Dataset entries:
┌────────
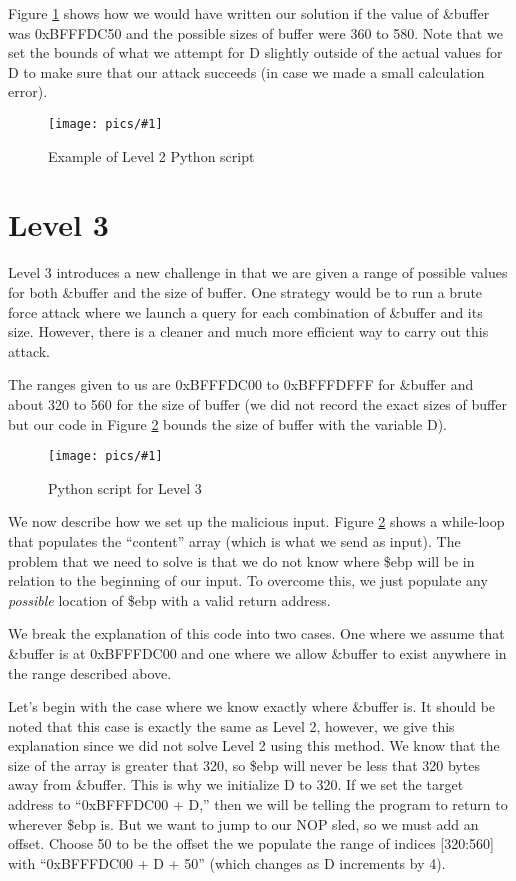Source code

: \documentclass[11pt]{article}
\newcommand{\fig}[2]{ 
\begin{figure}[h]
	\centering
	\caption{#2}
	\texttt{[image: pics/\#1]}
	\label{fig:#1}
\end{figure} 
}
\begin{document}
Figure \ref{fig:level2} shows how we would have written our solution if the value of \&buffer was 0xBFFFDC50 and the possible sizes of buffer were 360 to 580. Note that we set the bounds of what we attempt for D slightly outside of the actual values for D to make sure that our attack succeeds (in case we made a small calculation error).

\fig{level2}{Example of Level 2 Python script}

\newpage

\section*{Level 3}

Level 3 introduces a new challenge in that we are given a range of possible values for both \&buffer and the size of buffer. One strategy would be to run a brute force attack where we launch a query for each combination of \&buffer and its size. However, there is a cleaner and much more efficient way to carry out this attack.

The ranges given to us are 0xBFFFDC00 to 0xBFFFDFFF for \&buffer and about 320 to 560 for the size of buffer (we did not record the exact sizes of buffer but our code in Figure \ref{fig:level3} bounds the size of buffer with the variable D).

\fig{level3}{Python script for Level 3}

We now describe how we set up the malicious input. Figure \ref{fig:level3} shows a while-loop that populates the ``content'' array (which is what we send as input). The problem that we need to solve is that we do not know where \$ebp will be in relation to the beginning of our input. To overcome this, we just populate any \textit{possible} location of \$ebp with a valid return address. 

We break the explanation of this code into two cases. One where we assume that \&buffer is at 0xBFFFDC00 and one where we allow \&buffer to exist anywhere in the range described above. 

Let's begin with the case where we know exactly where \&buffer is. It should be noted that this case is exactly the same as Level 2, however, we give this explanation since we did not solve Level 2 using this method. We know that the size of the array is greater that 320, so \$ebp will never be less that 320 bytes away from \&buffer. This is why we initialize D to 320. If we set the target address to ``0xBFFFDC00 + D,'' then we will be telling the program to return to wherever \$ebp is. But we want to jump to our NOP sled, so we must add an offset. Choose 50 to be the offset the we populate the range of indices [320:560] with ``0xBFFFDC00 + D + 50'' (which changes as D increments by 4).
\end{document}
└────────
§ **What is being asked**: From the records above, return each line that has the string "know".

§ **Solution for this task**:
We now describe how we set up the malicious input. Figure \ref{fig:level3} shows a while-loop that populates the ``content'' array (which is what we send as input). The problem that we need to solve is that we do not know where \$ebp will be in relation to the beginning of our input. To overcome this, we just populate any \textit{possible} location of \$ebp with a valid return address. 
Let's begin with the case where we know exactly where \&buffer is. It should be noted that this case is exactly the same as Level 2, however, we give this explanation since we did not solve Level 2 using this method. We know that the size of the array is greater that 320, so \$ebp will never be less that 320 bytes away from \&buffer. This is why we initialize D to 320. If we set the target address to ``0xBFFFDC00 + D,'' then we will be telling the program to return to wherever \$ebp is. But we want to jump to our NOP sled, so we must add an offset. Choose 50 to be the offset the we populate the range of indices [320:560] with ``0xBFFFDC00 + D + 50'' (which changes as D increments by 4).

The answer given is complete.